About Dr. Ronald McNair
Ronald Erwin McNair was born on October 21, 1950, in Lake City, South Carolina. An African-American born into a climate of racial segregation, Ronald McNair dreamed of becoming a future scientist. His self-determination and motivation resulted in exemplary academic success. He graduated valedictorian of his high school class. Accepted by North Carolina A&T University, he graduated with a B.S. degree in physics in 1971. Continuing his education, he ultimately received his Ph.D. in quantum electronics and laser technology in 1976 at the Massachusetts Institute of Technology (MIT) in Cambridge, Massachusetts. Dr. McNair's academic honors included being named a Presidential Scholar, a Ford Foundation Fellow, a National Fellowship Fund Fellow, a NATO Fellow, winner of Omega Psi Phi Scholar of the Year Award, and Distinguished Alumni Award. In addition to his numerous academic honors, Dr. McNair was an accomplished saxophone player and was a 5th degree, black-belt karate instructor.

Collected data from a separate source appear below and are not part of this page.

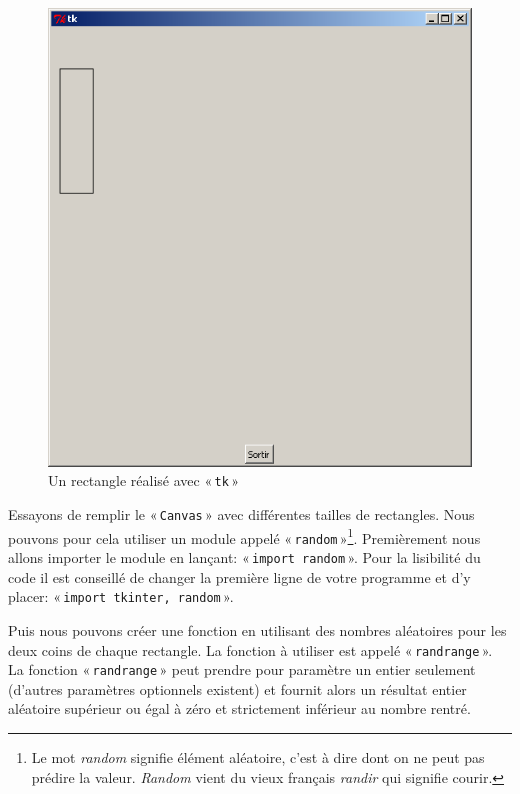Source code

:\begin{figure}[h!]
\centering
\includegraphics[scale=0.4]{images/rectangle}
\caption{Un rectangle réalisé avec « \texttt{tk} »}\label{fig:rectangle}
\end{figure}
 
Essayons de remplir le « \texttt{Canvas} » avec différentes tailles de rectangles. Nous pouvons pour cela utiliser un module appelé « \texttt{random} »\footnote{Le mot \emph{random} signifie élément aléatoire, c'est à dire dont on ne peut pas prédire la valeur. \emph{Random} vient du vieux français \emph{randir} qui signifie courir.}. Premièrement nous allons importer le module en lançant: « \texttt{import random} ». Pour la lisibilité du code il est conseillé de changer la première ligne de votre programme et d'y placer: « \texttt{import tkinter, random} ».

Puis  nous pouvons créer une fonction en utilisant des nombres aléatoires pour les deux coins de chaque rectangle. La fonction à utiliser est appelé « \texttt{randrange} ». La fonction « \texttt{randrange} » peut prendre pour paramètre un entier seulement (d'autres paramètres optionnels existent) et fournit alors un résultat entier aléatoire supérieur ou égal à zéro et strictement inférieur au nombre rentré.

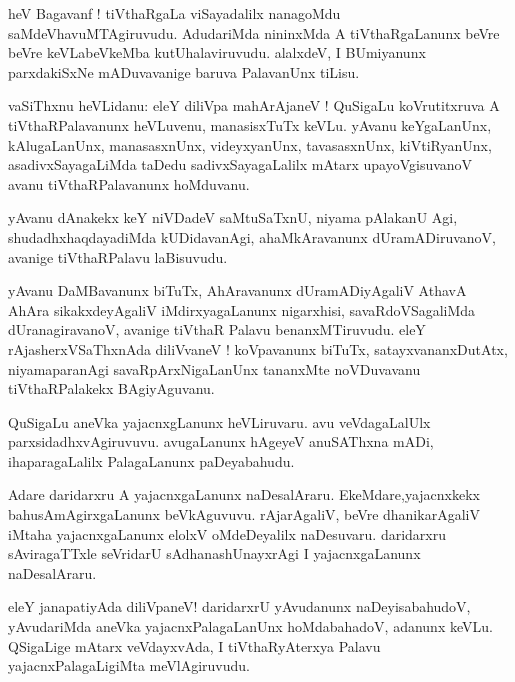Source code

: \documentclass{article}
\begin{document}
\begin{mn}
heV Bagavanf ! tiVthaRgaLa viSayadalilx nanagoMdu saMdeVhavuMTAgiruvudu. AdudariMda nininxMda A 
tiVthaRgaLanunx  beVre beVre keVLabeVkeMba kutUhalaviruvudu. alalxdeV, I BUmiyanunx parxdakiSxNe 
mADuvavanige baruva PalavanUnx tiLisu.
\end{mn}

\begin{mn}
vaSiThxnu heVLidanu: eleY diliVpa mahArAjaneV ! QuSigaLu koVrutitxruva A tiVthaRPalavanunx 
heVLuvenu, manasisxTuTx keVLu. yAvanu keYgaLanUnx, kAlugaLanUnx, manasasxnUnx, videyxyanUnx,
tavasasxnUnx, kiVtiRyanUnx, asadivxSayagaLiMda taDedu sadivxSayagaLalilx mAtarx upayoVgisuvanoV
avanu tiVthaRPalavanunx hoMduvanu. 
\end{mn}

\begin{mn}
yAvanu dAnakekx keY niVDadeV saMtuSaTxnU, niyama pAlakanU Agi, shudadhxhaqdayadiMda kUDidavanAgi,
ahaMkAravanunx dUramADiruvanoV, avanige tiVthaRPalavu laBisuvudu.
\end{mn}

\begin{mn}
yAvanu DaMBavanunx biTuTx, AhAravanunx dUramADiyAgaliV AthavA AhAra sikakxdeyAgaliV 
iMdirxyagaLanunx nigarxhisi, savaRdoVSagaliMda dUranagiravanoV, avanige tiVthaR Palavu 
benanxMTiruvudu. eleY rAjasherxVSaThxnAda diliVvaneV ! koVpavanunx biTuTx, satayxvananxDutAtx, 
niyamaparanAgi savaRpArxNigaLanUnx tananxMte noVDuvavanu tiVthaRPalakekx BAgiyAguvanu.
\end{mn}

\begin{mn}
QuSigaLu aneVka yajacnxgLanunx heVLiruvaru. avu veVdagaLalUlx parxsidadhxvAgiruvuvu. avugaLanunx 
hAgeyeV anuSAThxna mADi, ihaparagaLalilx PalagaLanunx paDeyabahudu.
\end{mn}

\begin{mn}
Adare daridarxru A yajacnxgaLanunx naDesalAraru. EkeMdare,yajacnxkekx bahusAmAgirxgaLanunx 
beVkAguvuvu.
rAjarAgaliV, beVre dhanikarAgaliV iMtaha yajacnxgaLanunx elolxV oMdeDeyalilx naDesuvaru. 
daridarxru sAviragaTTxle seVridarU sAdhanashUnayxrAgi I yajacnxgaLanunx naDesalAraru.
\end{mn}


\begin{mn}
eleY janapatiyAda diliVpaneV! daridarxrU yAvudanunx naDeyisabahudoV, yAvudariMda aneVka 
yajacnxPalagaLanUnx hoMdabahadoV, adanunx keVLu. QSigaLige mAtarx veVdayxvAda, I tiVthaRyAterxya 
Palavu yajacnxPalagaLigiMta meVlAgiruvudu.
\end{mn}
\end{document}

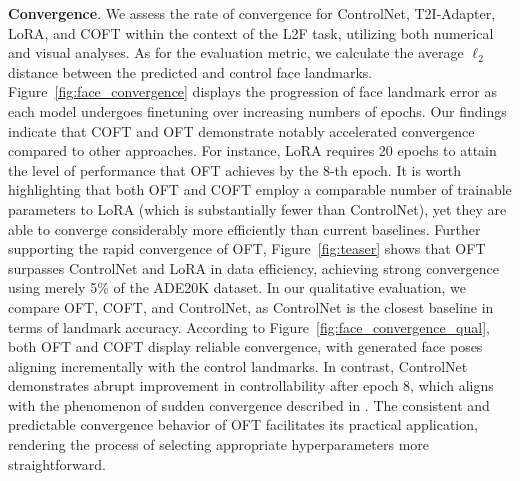 \textbf{Convergence}. We assess the rate of convergence for ControlNet, T2I-Adapter, LoRA, and COFT within the context of the L2F task, utilizing both numerical and visual analyses. As for the evaluation metric, we calculate the average $\ell_2$ distance between the predicted and control face landmarks. Figure~\ref{fig:face_convergence} displays the progression of face landmark error as each model undergoes finetuning over increasing numbers of epochs. Our findings indicate that COFT and OFT demonstrate notably accelerated convergence compared to other approaches. For instance, LoRA requires 20 epochs to attain the level of performance that OFT achieves by the 8-th epoch. It is worth highlighting that both OFT and COFT employ a comparable number of trainable parameters to LoRA (which is substantially fewer than ControlNet), yet they are able to converge considerably more efficiently than current baselines. Further supporting the rapid convergence of OFT, Figure~\ref{fig:teaser} shows that OFT surpasses ControlNet and LoRA in data efficiency, achieving strong convergence using merely 5\% of the ADE20K dataset. In our qualitative evaluation, we compare OFT, COFT, and ControlNet, as ControlNet is the closest baseline in terms of landmark accuracy. According to Figure~\ref{fig:face_convergence_qual}, both OFT and COFT display reliable convergence, with generated face poses aligning incrementally with the control landmarks. In contrast, ControlNet demonstrates abrupt improvement in controllability after epoch 8, which aligns with the phenomenon of sudden convergence described in \cite{zhang2023adding}. The consistent and predictable convergence behavior of OFT facilitates its practical application, rendering the process of selecting appropriate hyperparameters more straightforward.

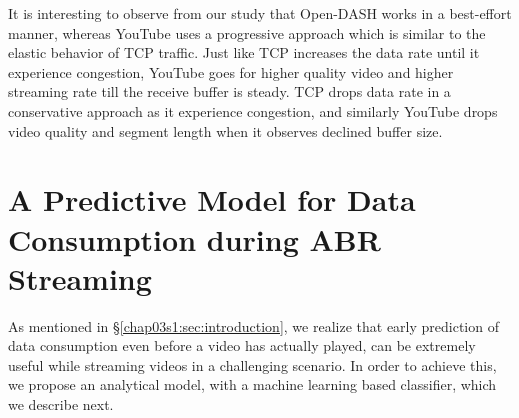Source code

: It is interesting to observe from our study that Open-DASH works in a best-effort manner, whereas YouTube uses a progressive approach which is similar to the elastic behavior of TCP traffic. Just like TCP increases the data rate until it experience congestion, YouTube goes for higher quality video and higher streaming rate till the receive buffer is steady. TCP drops data rate in a conservative approach as it experience congestion, and similarly YouTube drops video quality and segment length when it observes declined buffer size.   


\section{A Predictive Model for Data Consumption during ABR Streaming}
\label{chap03s1:sec:model}

As mentioned in \S\ref{chap03s1:sec:introduction}, we realize that early prediction of data consumption even before a video has actually played, can be extremely useful while streaming videos in a challenging scenario.
In order to achieve this, we propose an analytical model, with a machine learning based classifier, which we describe next.

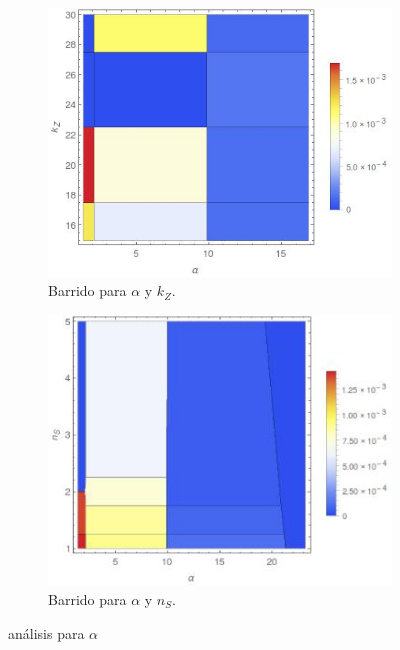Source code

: \documentclass[12pt]{article}
\begin{document}
\begin{figure}[H]
  \begin{subfigure}[b]{0.5\textwidth}
	\centering
  	\includegraphics[width=\textwidth]{alpha-kz.jpeg}
  	\caption{\label{fig:alpha-kz} Barrido para $\alpha$ y $k_Z$.}
  \end{subfigure}  
  \begin{subfigure}[b]{0.5\textwidth}
  	\centering
  	\includegraphics[width=\textwidth]{alpha-nS.jpeg}
  	\caption{\label{fig:alpha-nS} Barrido para $\alpha$ y $n_S$.}
  \end{subfigure}  
\caption{\label{fig:alpha} an\'alisis para $\alpha$} 
\end{figure}
\end{document}
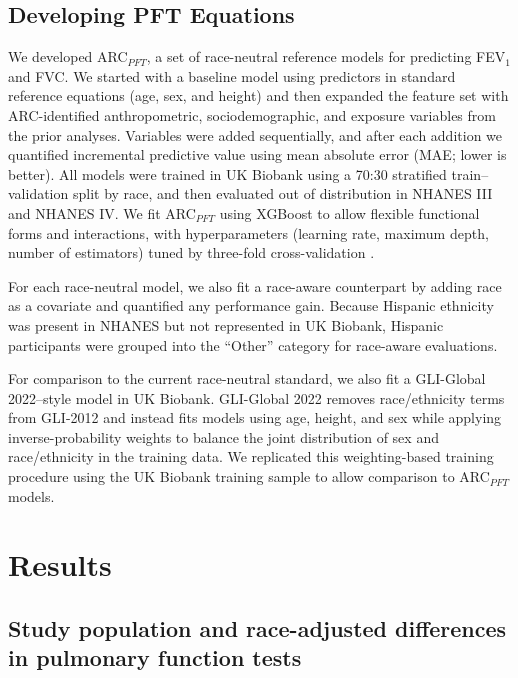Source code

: \documentclass[10pt]{extarticle}
\begin{document}
\subsection{Developing PFT Equations }\label{developing-pft-equations}

We developed ARC$_{PFT}$, a set of race-neutral reference models for predicting FEV$_{1}$ and FVC. We started with a baseline model using predictors in standard reference equations (age, sex, and height) and then expanded the feature set with ARC-identified anthropometric, sociodemographic, and exposure variables from the prior analyses. Variables were added sequentially, and after each addition we quantified incremental predictive value using mean absolute error (MAE; lower is better). All models were trained in UK Biobank using a 70:30 stratified train--validation split by race, and then evaluated out of distribution in NHANES III and NHANES IV. We fit ARC$_{PFT}$ using XGBoost to allow flexible functional forms and interactions, with hyperparameters (learning rate, maximum depth, number of estimators) tuned by three-fold cross-validation \cite{Chen2016-st}.

For each race-neutral model, we also fit a race-aware counterpart by adding race as a covariate and quantified any performance gain. Because Hispanic ethnicity was present in NHANES but not represented in UK Biobank, Hispanic participants were grouped into the ``Other'' category for race-aware evaluations.

For comparison to the current race-neutral standard, we also fit a GLI-Global 2022--style model in UK Biobank. GLI-Global 2022 removes race/ethnicity terms from GLI-2012 and instead fits models using age, height, and sex while applying inverse-probability weights to balance the joint distribution of sex and race/ethnicity in the training data\cite{Moffett2023-eq,Bowerman2023-ff}. We replicated this weighting-based training procedure using the UK Biobank training sample to allow comparison to ARC$_{PFT}$ models.

\section{Results}\label{ARC_NatureHealth_v2:results}

\subsection{Study population and race-adjusted differences in pulmonary function tests}\label{ARC_NatureHealth_v2:study-population-and-race-adjusted-differences-in-pulmonary-function-tests}
\end{document}
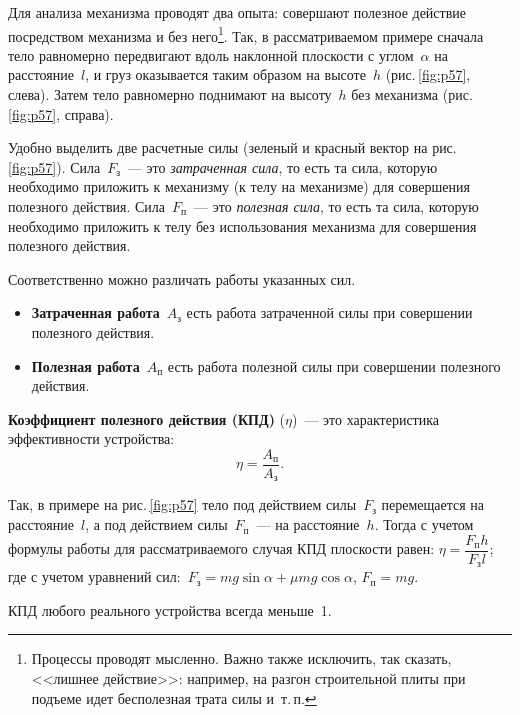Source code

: \documentclass[main.tex]{subfiles}
\begin{document}
Для анализа механизма проводят два опыта: совершают полезное действие посредством механизма и без него\footnote{Процессы проводят мысленно. Важно также исключить, так сказать, <<лишнее действие>>: например, на разгон строительной плиты при подъеме идет бесполезная трата силы и~т.\,п.}. Так, в рассматриваемом примере сначала тело равномерно передвигают вдоль наклонной плоскости с углом~$\alpha$ на расстояние~$l$, и груз оказывается таким образом на высоте~$h$ (рис.\,\ref{fig:p57}, слева). Затем тело равномерно поднимают на высоту~$h$ без механизма (рис.\,\ref{fig:p57}, справа). 

Удобно выделить две расчетные силы (зеленый и красный вектор на рис.\,\ref{fig:p57}). Сила~$F_\text{з}$~--- это \emph{затраченная сила}, то есть та сила, которую необходимо приложить к механизму (к телу на механизме) для совершения полезного действия. Сила~$F_\text{п}$~--- это \emph{полезная сила}, то есть та сила, которую необходимо приложить к телу без использования механизма для совершения полезного действия. 

Соответственно можно различать работы указанных сил.
\begin{itemize}
    \item \textbf{Затраченная работа}~$A_\text{з}$ есть работа затраченной силы при совершении полезного действия.
    \item \textbf{Полезная работа}~$A_\text{п}$ есть работа полезной силы при совершении полезного действия.
\end{itemize}

\textbf{Коэффициент полезного действия (КПД)} ($\eta$)~--- это характеристика эффективности устройства:
\begin{equation}
    \eta=\frac{A_\text{п}}{A_\text{з}}.
\end{equation}


Так, в примере на рис.\,\ref{fig:p57} тело под действием силы~$F_\text{з}$ перемещается на расстояние~$l$, а под действием силы~$F_\text{п}$~--- на расстояние~$h$. Тогда с учетом формулы работы для рассматриваемого случая КПД плоскости равен: $\eta=\dfrac{F_\text{п}h}{F_\text{з}l}$; где с учетом уравнений сил:~$F_\text{з}=mg\sin\alpha+\mu mg\cos\alpha$, $F_\text{п}=mg$.   

КПД любого реального устройства всегда меньше~1.








 
\end{document}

In January of 1978, Dr. McNair was selected as an astronaut candidate by NASA. The following year he would be qualified for an assignment on the Space Shuttle Challenger as a mission specialist astronaut. As a mission specialist on STS 41-B, Dr. McNair flew his first mission, which launched from Kennedy Space Center, Florida, on February 3, 1984.
The flight was successful, accomplishing the proper shuttle deployment of two Hughes 376 communications satellites. This mission marked the first flight of the Manned Maneuvering Unit and the first use of the Canadian arm, operated by Dr. McNair, to position EVA crewman around Challenger's payload bay. The Challenger concluded its mission in the first landing on the runway at Kennedy Space Center on February 11, 1984. Nearly two years later, on a cold January morning, Dr. Ronald Erwin McNair would board the Challenger Space Shuttle on his second space mission. On January 28, 1986, tragedy would strike. Shortly after lift off from the Kennedy Space Center, Florida, the Space Shuttle Challenger exploded. Dr. Ronald McNair was one of seven individuals aboard who met an untimely death. Dr. McNair is survived by his wife, Cheryl and his two children.
In 1986, in memory of Dr. Ronald E. McNair, the United States Congress established the Ronald E. McNair Post-Baccalaureate Achievement Program, commonly known as the McNair Scholars Program. The program was created to increase educational opportunities to students who are from low-income, first-generation families, and/or those who are from ethnic backgrounds traditionally underrepresented in graduate education. It is funded through the U.S. Department of Education.
His lifelong commitment to scholarship lives on in the McNair Scholars who are selected each year to participate in the many McNair programs across the United States. The McNair Scholars Program at RIT is dedicated to preserving Dr. McNair's legacy of scholarship and accomplishment.